RAG Pipeline: 7 Iterations Explained!
Cyril Imhof
Discord: https://discord.gg/Svxajdh9 In this video, we explore how to build an advanced AI agent that can intelligently query structured data—such as spreadsheets and databases—by combining the strengths of relational databases and vector stores. While traditional vector search is great for semantic matching, it often struggles with structured queries like summing orders or filtering by specific fields. To solve this, we introduce a hybrid approach that leverages natural language queries (NLQ) on structured data stored in Supabase. You’ll learn how to seamlessly ingest data from multiple sources—including CSVs, Excel files, and Google Sheets—into a unified relational model using a JSONB column format.

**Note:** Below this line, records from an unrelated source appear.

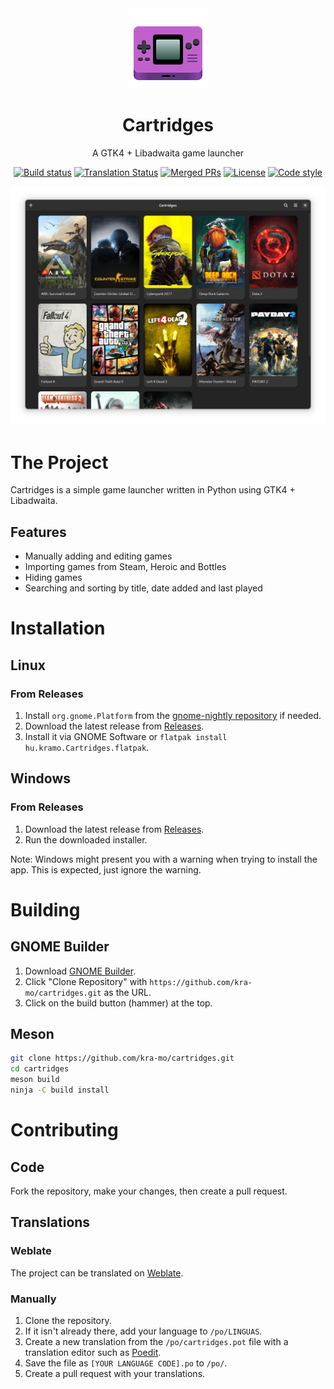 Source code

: 
<div align="center">
  <img src="data/icons/hicolor/scalable/apps/hu.kramo.Cartridges.svg" width="128" height="128">

 # Cartridges
 A GTK4 + Libadwaita game launcher
  
[![Build status][github-actions-image]][github-actions-url]
[![Translation Status][weblate-image]][weblate-url]
[![Merged PRs][prs-merged-image]][prs-merged-url]
[![License][license-image]][license-url]
[![Code style][code-style-image]][code-style-url]
  
[github-actions-url]: https://github.com/kra-mo/cartridges
[github-actions-image]: https://img.shields.io/github/actions/workflow/status/kra-mo/cartridges/flatpak-builder.yml?branch=main&label=build
[prs-merged-url]: https://github.com/kra-mo/cartridges/pulls?q=is:pr+is:merged
[prs-merged-image]: https://img.shields.io/github/issues-pr-closed-raw/kra-mo/cartridges.svg?label=merged+PRs&color=green
[license-url]: https://github.com/kra-mo/cartridges/blob/main/LICENSE
[license-image]: https://img.shields.io/github/license/kra-mo/cartridges
[code-style-url]: https://github.com/psf/black
[code-style-image]: https://img.shields.io/badge/code%20style-black-000000?style=flat
[weblate-url]: https://hosted.weblate.org/engage/cartridges/
[weblate-image]: https://hosted.weblate.org/widgets/cartridges/-/cartridges/svg-badge.svg

  <img src="data/screenshot.webp">
</div>

# The Project
Cartridges is a simple game launcher written in Python using GTK4 + Libadwaita.
## Features
- Manually adding and editing games
- Importing games from Steam, Heroic and Bottles
- Hiding games
- Searching and sorting by title, date added and last played

# Installation

## Linux

### From Releases
1. Install `org.gnome.Platform` from the [gnome-nightly repository](https://wiki.gnome.org/Apps/Nightly) if needed.
2. Download the latest release from [Releases](https://github.com/kra-mo/cartridges/releases).
3. Install it via GNOME Software or `flatpak install hu.kramo.Cartridges.flatpak`.

## Windows

### From Releases
1. Download the latest release from [Releases](https://github.com/kra-mo/cartridges/releases).
2. Run the downloaded installer.

Note: Windows might present you with a warning when trying to install the app. This is expected, just ignore the warning.

# Building

## GNOME Builder

1. Download [GNOME Builder](https://flathub.org/apps/details/org.gnome.Builder).
2. Click "Clone Repository" with `https://github.com/kra-mo/cartridges.git` as the URL.
3. Click on the build button (hammer) at the top.

## Meson
```bash
git clone https://github.com/kra-mo/cartridges.git
cd cartridges
meson build
ninja -C build install
```

# Contributing

## Code
Fork the repository, make your changes, then create a pull request. 

## Translations
### Weblate
The project can be translated on [Weblate](https://hosted.weblate.org/engage/cartridges/).

### Manually
1. Clone the repository.
2. If it isn't already there, add your language to `/po/LINGUAS`.
3. Create a new translation from the `/po/cartridges.pot` file with a translation editor such as [Poedit](https://poedit.net/).
4. Save the file as `[YOUR LANGUAGE CODE].po` to `/po/`.
5. Create a pull request with your translations.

This flexible design removes the need for separate tables for every data schema and enables fast, precise SQL queries that your AI agent can dynamically generate. The agent intelligently decides when to query vector embeddings for unstructured insights or execute SQL for structured analytics. Through a live demo, we show the agent in action—analyzing orders by country, calculating totals, and identifying top-performing ad platforms. We also cover the full data ingestion pipeline, demonstrating how to handle new, updated, and deleted files from Google Drive, extract and synchronize schema and data, and keep Supabase up to date. Finally, we dive into how to configure the AI agent with the right tools, prompts, and schema-based constraints to ensure reliable, context-aware responses. You’ll also learn how to define views for complex data setups and when to use vector search vs. relational queries for the best results.